The revolution will be televised


Thanks to new media, death now only counts if it is caught on video.

Israel cannot and will not find any tolerance for the murderous actions it inflicted upon a civilian vessel in international waters early on Monday morning.

But what many are finding hard to stomach is the blatant hypocrisy of the international community's response.

A tragedy? Yes. The provocative act of a pariah state with nuclear capability? Yes. A surprise? No.

Embassies are rattling and marchers are marching in the wake of Israel's latest crimes. But the raid on the Mavi Marmara should not shock anyone familiar with how the Israeli government goes about its work.




But simply because Sky News and Reuters and France 24 were broadcasting shaky deck footage of soldiers attacking and being attacked within an hour of Monday's dawn raid, it becomes an international incident.

Because Twitter was alight with frantic updates all yesterday morning about reported death tolls, it becomes an international incident.

The ancient ignorance of diplomatic rules and a modern obsession with the latest footage came together in a shameful marriage yesterday morning.

Where were the citizen journalists when Palestinian children were being killed in hospitals struck by IDF bombs in December 2008?
Where were the UN Security Council when Israel used white phosphorous bombs on the innocent people of Gaza City?
Where is the rage of the online masses every single day that Israel breaks international law by starving the Gaza Strip and building new settlements in the West Bank?

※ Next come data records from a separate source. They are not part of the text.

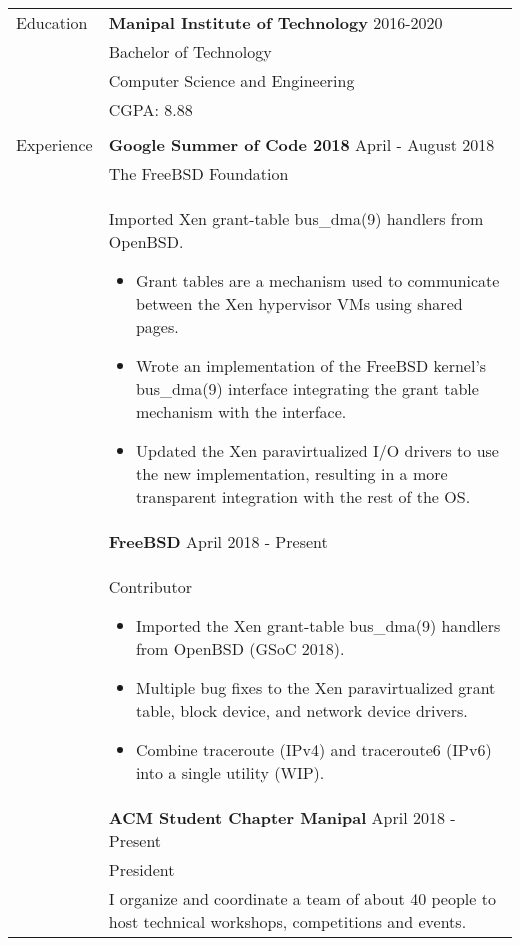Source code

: \documentclass[letterpaper,11pt,oneside]{article}
\begin{document}
\noindent \begin{tabularx}{\textwidth}{l X}
 \Large{Education} & \textbf{Manipal Institute of Technology} \hfill 2016-2020  \\
     & Bachelor of Technology \\
     & Computer Science and Engineering \\
     &  CGPA: 8.88\\
     & \\
 \Large{Experience}    & \textbf{Google Summer of Code 2018} \hfill April - August 2018 \\
    & The FreeBSD Foundation \\
    & Imported Xen grant-table bus\_dma(9) handlers from OpenBSD. \vspace{-1ex}
    \begin{itemize}[label={--}]
    \setlength\itemsep{-0.25em}
        \item Grant tables are a mechanism used to communicate between the Xen hypervisor VMs using shared pages.
        \item Wrote an implementation of the FreeBSD kernel's bus\_dma(9) interface integrating the grant table mechanism with the interface.
        \item Updated the Xen paravirtualized I/O drivers to use the new implementation, resulting in a more transparent integration with the rest of the OS.
    \end{itemize} \\
    & \textbf{FreeBSD} \hfill April 2018 - Present \\
    & Contributor \vspace{-1ex}
    \begin{itemize}[label={--}]
        \setlength\itemsep{-0.25em}
            \item Imported the Xen grant-table bus\_dma(9) handlers from OpenBSD (GSoC 2018).
            \item Multiple bug fixes to the Xen paravirtualized grant table, block device, and network device drivers.
            \item Combine traceroute (IPv4) and traceroute6 (IPv6) into a single utility (WIP).
    \end{itemize} \\
    & \textbf{ACM Student Chapter Manipal} \hfill April 2018 -  Present \\
    & President \\
    & I organize and coordinate a team of about 40 people to host technical workshops, competitions and events. \\

\end{tabularx}
\end{document}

New media has brought the information era into the minds and pockets of a new generation. Say whatever you want about the cheapening effect this has had on professional reporting.

The Board, for one, supports the editor of The Guardian Alan Rusbridger when he speaks of a future of 'mutualisation' between the creators and consumers of media. But New Media needs to sharpen its moral compass.

A two-year-old child crushed to death in its mother's arms cannot record footage on an iPhone. Until it can, its death will never mean as much to us as that of the 26-year-old Turk who does.

That truth - one we hold in our own minds - is as appalling as anything in Israel's murderous arsenal.